Not OK, Cupid

I don’t usually like to call out the bad behaviour of specific companies, but the egregious mis-design and lack of acknowledging it justify this case.

Welcome to OkCupid

A couple of weeks ago, I started seeing many “Welcome to OkCupid” emails, both on my personal address and a couple of related addresses, but also to multiple Fastmail official contact addresses — legal, partnerships, press, etc. Specifically, this list included trash@brong.net — an address that has never been used to send or receive email and appears in precisely one place — an article on our blog! It seems quite clear that somebody scraped our website and used the addresses to sign up. I’m aware of at least 10 addresses, but there are likely others that either go to someone else or addresses that no longer exist.

It didn’t stop there, though. I’ve been getting tons of “someone likes you”, “you have an intro,” and even an “IMPORTANT: We removed your photo on OkCupid.” email saying that inappropriate content was posted to “our” account!

The real-world consequences of poor email validation

This isn’t just an inconvenience — it has real security implications. Websites that fail to properly validate email ownership can be exploited for malicious purposes. Attackers can use unverified sign-ups to flood inboxes, making it easier to hide critical emails among the noise — something we’ve discussed our own experience of in our post on 2FA vulnerabilities. There are established best practices (PDF) for handling email sign-ups responsibly, practices that OkCupid is failing to follow.

No way out

When I tried to unsubscribe using the one-click unsubscribe button in one of the emails, I was met with an error: “Something went wrong, please try again later.”

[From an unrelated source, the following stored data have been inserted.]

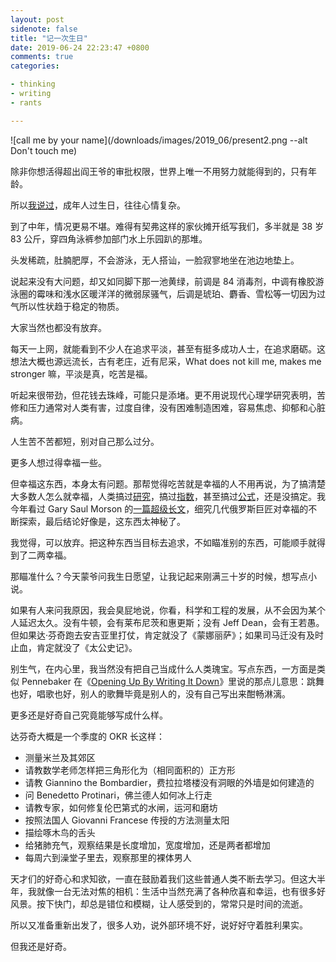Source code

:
 ```yaml
---
layout: post
sidenote: false
title: "记一次生日"
date: 2019-06-24 22:23:47 +0800
comments: true
categories:

- thinking
- writing
- rants

---
```


![call me by your name](/downloads/images/2019_06/present2.png --alt Don't touch me)

除非你想活得超出阎王爷的审批权限，世界上唯一不用努力就能得到的，只有年龄。

所以[我说过](https://lenciel.com/2016/06/work-for-10-years/)，成年人过生日，往往心情复杂。

到了中年，情况更易不堪。难得有契弗这样的家伙摊开纸写我们，多半就是 38 岁 83 公斤，穿四角泳裤参加部门水上乐园趴的那堆。

头发稀疏，肚腩肥厚，不会游泳，无人搭讪，一脸寂寥地坐在池边地垫上。

说起来没有大问题，却又如同脚下那一池黄绿，前调是 84 消毒剂，中调有橡胶游泳圈的霉味和浅水区暖洋洋的微弱尿骚气，后调是琥珀、麝香、雪松等一切因为过气所以性状趋于稳定的物质。

大家当然也都没有放弃。

每天一上网，就能看到不少人在追求平淡，甚至有挺多成功人士，在追求磨砺。这想法大概也源远流长，古有老庄，近有尼采，What does not kill me, makes me stronger 嘛，平淡是真，吃苦是福。

听起来很带劲，但花钱去珠峰，可能只是添堵。更不用说现代心理学研究表明，苦修和压力通常对人类有害，过度自律，没有困难制造困难，容易焦虑、抑郁和心脏病。

人生苦不苦都短，别对自己那么过分。

更多人想过得幸福一些。

但幸福这东西，本身太有问题。那帮觉得吃苦就是幸福的人不用再说，为了搞清楚大多数人怎么就幸福，人类搞过[研究](https://www.forbes.com/sites/georgebradt/2015/05/27/the-secret-of-happiness-revealed-by-harvard-study/)，搞过[指数](https://worldhappiness.report/ed/2018/)，甚至搞过[公式](https://www.nytimes.com/2013/12/15/opinion/sunday/a-formula-for-happiness.html)，还是没搞定。我今年看过 Gary Saul Morson 的[一篇超级长文](https://athenaeumreview.org/essay/the-problem-with-happiness/)，细究几代俄罗斯巨匠对幸福的不断探索，最后结论好像是，这东西太神秘了。

我觉得，可以放弃。把这种东西当目标去追求，不如瞄准别的东西，可能顺手就得到了二两幸福。

那瞄准什么？今天蒙爷问我生日愿望，让我记起来刚满三十岁的时候，想写点小说。

如果有人来问我原因，我会臭屁地说，你看，科学和工程的发展，从不会因为某个人延迟太久。没有牛顿，会有莱布尼茨和惠更斯；没有 Jeff Dean，会有王若愚。但如果达·芬奇跑去安吉亚里打仗，肯定就没了《蒙娜丽萨》；如果司马迁没有及时止血，肯定就没了《太公史记》。

别生气，在内心里，我当然没有把自己当成什么人类瑰宝。写点东西，一方面是类似 Pennebaker 在《[Opening Up By Writing It Down](https://www.amazon.com/gp/product/1462524923)》里说的那点儿意思：跳舞也好，唱歌也好，别人的歌舞毕竟是别人的，没有自己写出来酣畅淋漓。

更多还是好奇自己究竟能够写成什么样。

达芬奇大概是一个季度的 OKR 长这样：

- 测量米兰及其郊区
- 请教数学老师怎样把三角形化为（相同面积的）正方形
- 请教 Giannino the Bombardier，费拉拉塔楼没有洞眼的外墙是如何建造的
- 问 Benedetto Protinari，佛兰德人如何冰上行走
- 请教专家，如何修复伦巴第式的水闸，运河和磨坊
- 按照法国人 Giovanni Francese 传授的方法测量太阳
- 描绘啄木鸟的舌头
- 给猪肺充气，观察结果是长度增加，宽度增加，还是两者都增加
- 每周六到澡堂子里去，观察那里的裸体男人

天才们的好奇心和求知欲，一直在鼓励着我们这些普通人类不断去学习。但这大半年，我就像一台无法对焦的相机：生活中当然充满了各种欣喜和幸运，也有很多好风景。按下快门，却总是错位和模糊，让人感受到的，常常只是时间的流逝。

所以又准备重新出发了，很多人劝，说外部环境不好，说好好守着胜利果实。

但我还是好奇。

Curious, I tried to recover a password on one of these accounts (the one with my personal email address) and successfully changed the password. Then, I was asked to confirm my login with a message sent to the number associated with the account. A number I didn’t know. A number that wasn’t mentioned on that page, so I still don’t know anything about it — not even which country it was from.

This raises further security concerns; the attacker could have also caused random recovery numbers to be texted to another poor victim’s phone. Alternatively, they could confirm that my email address is actively monitored, increasing its value for further attacks. Either way, what I couldn’t do was actually close the account.

Whack-a-mole

So, I contacted OkCupid’s support. Here’s what they said:

I’ve removed the user from the site and banned the email address to prevent any new accounts from being created. That should resolve the issue, but if you encounter anything like this again in the future, please don’t hesitate to reach out, and we’ll address it right away.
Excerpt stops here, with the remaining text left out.